Source texts of formatted documents:
· · · ·
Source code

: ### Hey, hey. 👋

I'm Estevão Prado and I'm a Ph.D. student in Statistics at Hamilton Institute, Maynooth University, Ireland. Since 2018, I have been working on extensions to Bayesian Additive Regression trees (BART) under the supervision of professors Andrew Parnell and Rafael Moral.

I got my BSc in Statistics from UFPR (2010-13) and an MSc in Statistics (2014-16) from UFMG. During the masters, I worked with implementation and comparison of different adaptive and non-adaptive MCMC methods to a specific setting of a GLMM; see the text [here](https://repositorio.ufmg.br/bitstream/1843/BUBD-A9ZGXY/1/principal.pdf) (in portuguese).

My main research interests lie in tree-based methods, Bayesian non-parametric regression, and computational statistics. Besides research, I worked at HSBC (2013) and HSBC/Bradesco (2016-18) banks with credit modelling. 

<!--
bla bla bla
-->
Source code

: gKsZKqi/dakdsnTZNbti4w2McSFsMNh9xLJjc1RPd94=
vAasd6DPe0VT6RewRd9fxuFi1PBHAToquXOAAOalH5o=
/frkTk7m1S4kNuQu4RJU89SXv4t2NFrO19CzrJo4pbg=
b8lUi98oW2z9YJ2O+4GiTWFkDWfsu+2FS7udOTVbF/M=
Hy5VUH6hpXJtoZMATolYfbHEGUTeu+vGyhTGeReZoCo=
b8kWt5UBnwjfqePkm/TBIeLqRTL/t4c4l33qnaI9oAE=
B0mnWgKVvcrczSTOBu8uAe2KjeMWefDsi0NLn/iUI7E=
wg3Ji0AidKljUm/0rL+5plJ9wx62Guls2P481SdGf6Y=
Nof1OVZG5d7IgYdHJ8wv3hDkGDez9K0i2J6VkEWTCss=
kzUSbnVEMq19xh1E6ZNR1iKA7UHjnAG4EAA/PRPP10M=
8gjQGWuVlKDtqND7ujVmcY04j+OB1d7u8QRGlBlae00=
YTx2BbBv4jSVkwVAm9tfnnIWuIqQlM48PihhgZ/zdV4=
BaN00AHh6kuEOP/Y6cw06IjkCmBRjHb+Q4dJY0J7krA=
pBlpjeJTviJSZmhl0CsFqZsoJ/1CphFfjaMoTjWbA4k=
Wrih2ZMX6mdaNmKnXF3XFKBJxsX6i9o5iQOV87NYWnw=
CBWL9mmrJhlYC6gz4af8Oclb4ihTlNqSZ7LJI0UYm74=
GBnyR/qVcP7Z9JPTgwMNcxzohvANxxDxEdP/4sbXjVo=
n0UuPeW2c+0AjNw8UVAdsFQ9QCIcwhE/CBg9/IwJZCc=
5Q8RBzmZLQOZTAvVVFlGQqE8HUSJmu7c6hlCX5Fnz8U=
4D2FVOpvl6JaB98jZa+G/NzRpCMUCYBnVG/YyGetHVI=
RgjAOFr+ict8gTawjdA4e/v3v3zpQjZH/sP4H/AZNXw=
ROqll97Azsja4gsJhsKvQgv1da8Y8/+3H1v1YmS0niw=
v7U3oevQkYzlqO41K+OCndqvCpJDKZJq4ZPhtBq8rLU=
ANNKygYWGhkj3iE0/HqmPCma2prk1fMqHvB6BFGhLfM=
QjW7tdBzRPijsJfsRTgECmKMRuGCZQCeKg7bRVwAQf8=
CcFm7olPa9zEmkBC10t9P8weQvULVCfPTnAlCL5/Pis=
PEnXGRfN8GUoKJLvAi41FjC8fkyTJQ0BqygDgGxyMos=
· · · ·
ACTION ITEM: Search the entries for the word "methods". Copy every line where it occurs.

ANSWER FOR THIS EXERCISE:
I got my BSc in Statistics from UFPR (2010-13) and an MSc in Statistics (2014-16) from UFMG. During the masters, I worked with implementation and comparison of different adaptive and non-adaptive MCMC methods to a specific setting of a GLMM; see the text [here](https://repositorio.ufmg.br/bitstream/1843/BUBD-A9ZGXY/1/principal.pdf) (in portuguese).
My main research interests lie in tree-based methods, Bayesian non-parametric regression, and computational statistics. Besides research, I worked at HSBC (2013) and HSBC/Bradesco (2016-18) banks with credit modelling. 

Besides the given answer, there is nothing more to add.